Substituting $P_{\text{A}}$ as $51\text{ mm Hg}$ and $P_{\text{B}}$ as $20\text{ mm Hg}$ in the above equation as follows:

$\begin{array}{c}{X}_{\text{A}}\left(\text{condensed liquid}\right)=\frac{P_{\text{A}}}{P_{\text{A}}+P_{\text{B}}}\\ =\frac{51\cancel{\text{mm Hg}}}{\left(20+51\right)\cancel{\text{mm Hg}}}\\ =0.72\end{array}$

$\begin{array}{c}{X}_{\text{B}}\left(\text{condensed liquid}\right)=\frac{P_{\text{A}}}{P_{\text{A}}+P_{\text{B}}}\\ =\frac{\text{20 }\cancel{\text{mm Hg}}}{\left(20+51\right)\cancel{\text{mm Hg}}}\\ =0.28\end{array}$

By substituting the partial pressure of liquid A $\left(P_{\text{A}}°\right)$ is $98\text{ mm Hg}$ and pure liquid B $\left(P_{\text{B}}°\right)$ is $42\text{ mm Hg}$ and above calculated values of $X_{\text{A}}\left(\text{condensed liquid}\right)$ and $X_{\text{B}}\left(\text{condensed liquid}\right)$ in the given equation as follows:

$\begin{array}{c}{P}_{\text{A}}\text{=}{X}_{\text{A}}\times P_{\text{A}}{}^{\circ }\\ =0.72\left(98\text{ mm Hg}\right)\\ =71\text{ mm Hg}\end{array}$

$\begin{array}{c}{P}_{\text{B}}\text{=}{X}_{\text{B}}\times P_{\text{B}}{}^{\circ }\\ =0.28\left(\text{42 mm Hg}\right)\\ =12\text{ mm Hg}\end{array}$

Hence, option (c) is correct.

Reason for incorrect options:

Option (a) is incorrect because after substituting the values, the values given in the option are not obtained.

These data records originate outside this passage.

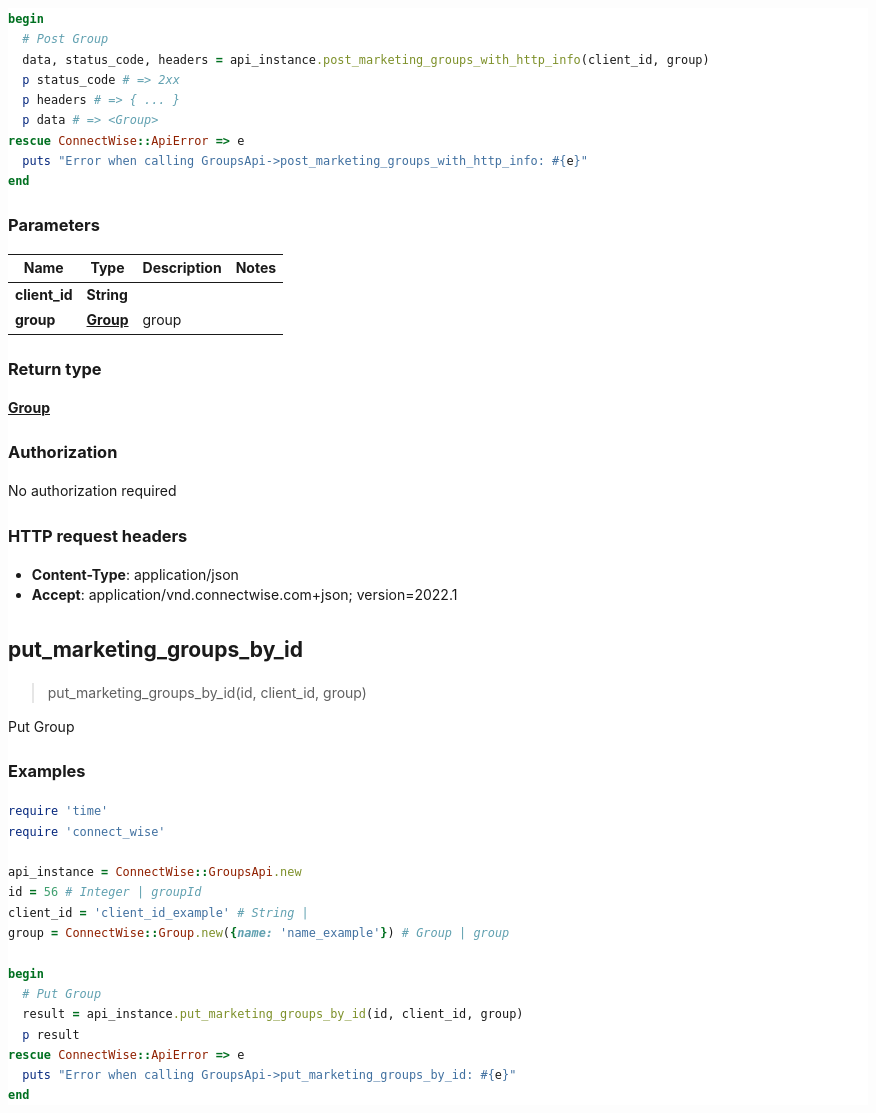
 ```ruby
begin
  # Post Group
  data, status_code, headers = api_instance.post_marketing_groups_with_http_info(client_id, group)
  p status_code # => 2xx
  p headers # => { ... }
  p data # => <Group>
rescue ConnectWise::ApiError => e
  puts "Error when calling GroupsApi->post_marketing_groups_with_http_info: #{e}"
end
```

### Parameters

| Name | Type | Description | Notes |
| ---- | ---- | ----------- | ----- |
| **client_id** | **String** |  |  |
| **group** | [**Group**](Group.md) | group |  |

### Return type

[**Group**](Group.md)

### Authorization

No authorization required

### HTTP request headers

- **Content-Type**: application/json
- **Accept**: application/vnd.connectwise.com+json; version=2022.1


## put_marketing_groups_by_id

> <Group> put_marketing_groups_by_id(id, client_id, group)

Put Group

### Examples

```ruby
require 'time'
require 'connect_wise'

api_instance = ConnectWise::GroupsApi.new
id = 56 # Integer | groupId
client_id = 'client_id_example' # String | 
group = ConnectWise::Group.new({name: 'name_example'}) # Group | group

begin
  # Put Group
  result = api_instance.put_marketing_groups_by_id(id, client_id, group)
  p result
rescue ConnectWise::ApiError => e
  puts "Error when calling GroupsApi->put_marketing_groups_by_id: #{e}"
end
```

Option (b) is incorrect because after substituting the values, the values given in the option are not obtained.

Option (d) is incorrect because after substituting the values, the values given in the option are not obtained.

Hence, options (a), (b), and (d) are incorrect.